▼
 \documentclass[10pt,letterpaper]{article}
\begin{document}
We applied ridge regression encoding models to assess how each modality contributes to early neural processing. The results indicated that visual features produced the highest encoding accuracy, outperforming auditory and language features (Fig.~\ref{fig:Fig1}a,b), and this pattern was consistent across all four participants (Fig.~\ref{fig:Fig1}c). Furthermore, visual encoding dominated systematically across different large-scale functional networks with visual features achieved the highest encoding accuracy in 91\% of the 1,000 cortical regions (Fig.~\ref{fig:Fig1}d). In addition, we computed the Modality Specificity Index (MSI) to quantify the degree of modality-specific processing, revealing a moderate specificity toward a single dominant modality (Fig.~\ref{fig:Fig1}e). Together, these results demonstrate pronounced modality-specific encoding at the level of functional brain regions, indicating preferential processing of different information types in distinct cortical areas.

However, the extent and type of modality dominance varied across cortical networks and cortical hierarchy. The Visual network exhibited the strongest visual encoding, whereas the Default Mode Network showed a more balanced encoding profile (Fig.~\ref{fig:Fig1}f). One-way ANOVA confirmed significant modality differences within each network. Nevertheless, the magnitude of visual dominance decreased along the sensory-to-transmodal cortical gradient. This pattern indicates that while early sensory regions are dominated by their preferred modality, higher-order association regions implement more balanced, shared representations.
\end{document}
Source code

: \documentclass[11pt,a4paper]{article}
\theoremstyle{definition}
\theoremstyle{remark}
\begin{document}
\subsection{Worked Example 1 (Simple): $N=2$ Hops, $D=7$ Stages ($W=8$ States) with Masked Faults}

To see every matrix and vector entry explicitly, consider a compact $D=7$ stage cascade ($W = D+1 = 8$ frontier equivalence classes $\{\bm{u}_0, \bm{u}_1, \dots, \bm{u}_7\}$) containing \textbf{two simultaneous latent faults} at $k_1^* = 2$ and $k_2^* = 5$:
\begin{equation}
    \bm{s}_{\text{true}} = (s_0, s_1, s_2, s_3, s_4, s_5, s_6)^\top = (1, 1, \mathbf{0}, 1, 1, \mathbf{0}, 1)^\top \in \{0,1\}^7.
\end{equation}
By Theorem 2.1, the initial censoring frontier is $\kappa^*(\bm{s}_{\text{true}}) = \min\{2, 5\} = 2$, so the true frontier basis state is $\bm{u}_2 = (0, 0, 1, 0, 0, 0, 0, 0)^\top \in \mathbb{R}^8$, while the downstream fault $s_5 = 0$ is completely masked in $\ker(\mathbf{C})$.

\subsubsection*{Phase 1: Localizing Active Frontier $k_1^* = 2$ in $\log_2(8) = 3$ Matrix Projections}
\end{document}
▲
**Work item:** None of the records may be left out; each is to be restated exactly.

**Result:**
 \documentclass[10pt,letterpaper]{article}
\begin{document}
We applied ridge regression encoding models to assess how each modality contributes to early neural processing. The results indicated that visual features produced the highest encoding accuracy, outperforming auditory and language features (Fig.~\ref{fig:Fig1}a,b), and this pattern was consistent across all four participants (Fig.~\ref{fig:Fig1}c). Furthermore, visual encoding dominated systematically across different large-scale functional networks with visual features achieved the highest encoding accuracy in 91\% of the 1,000 cortical regions (Fig.~\ref{fig:Fig1}d). In addition, we computed the Modality Specificity Index (MSI) to quantify the degree of modality-specific processing, revealing a moderate specificity toward a single dominant modality (Fig.~\ref{fig:Fig1}e). Together, these results demonstrate pronounced modality-specific encoding at the level of functional brain regions, indicating preferential processing of different information types in distinct cortical areas.

However, the extent and type of modality dominance varied across cortical networks and cortical hierarchy. The Visual network exhibited the strongest visual encoding, whereas the Default Mode Network showed a more balanced encoding profile (Fig.~\ref{fig:Fig1}f). One-way ANOVA confirmed significant modality differences within each network. Nevertheless, the magnitude of visual dominance decreased along the sensory-to-transmodal cortical gradient. This pattern indicates that while early sensory regions are dominated by their preferred modality, higher-order association regions implement more balanced, shared representations.
\end{document}
Source code

: \documentclass[11pt,a4paper]{article}
\theoremstyle{definition}
\theoremstyle{remark}
\begin{document}
\subsection{Worked Example 1 (Simple): $N=2$ Hops, $D=7$ Stages ($W=8$ States) with Masked Faults}

To see every matrix and vector entry explicitly, consider a compact $D=7$ stage cascade ($W = D+1 = 8$ frontier equivalence classes $\{\bm{u}_0, \bm{u}_1, \dots, \bm{u}_7\}$) containing \textbf{two simultaneous latent faults} at $k_1^* = 2$ and $k_2^* = 5$:
\begin{equation}
    \bm{s}_{\text{true}} = (s_0, s_1, s_2, s_3, s_4, s_5, s_6)^\top = (1, 1, \mathbf{0}, 1, 1, \mathbf{0}, 1)^\top \in \{0,1\}^7.
\end{equation}
By Theorem 2.1, the initial censoring frontier is $\kappa^*(\bm{s}_{\text{true}}) = \min\{2, 5\} = 2$, so the true frontier basis state is $\bm{u}_2 = (0, 0, 1, 0, 0, 0, 0, 0)^\top \in \mathbb{R}^8$, while the downstream fault $s_5 = 0$ is completely masked in $\ker(\mathbf{C})$.

\subsubsection*{Phase 1: Localizing Active Frontier $k_1^* = 2$ in $\log_2(8) = 3$ Matrix Projections}
\end{document}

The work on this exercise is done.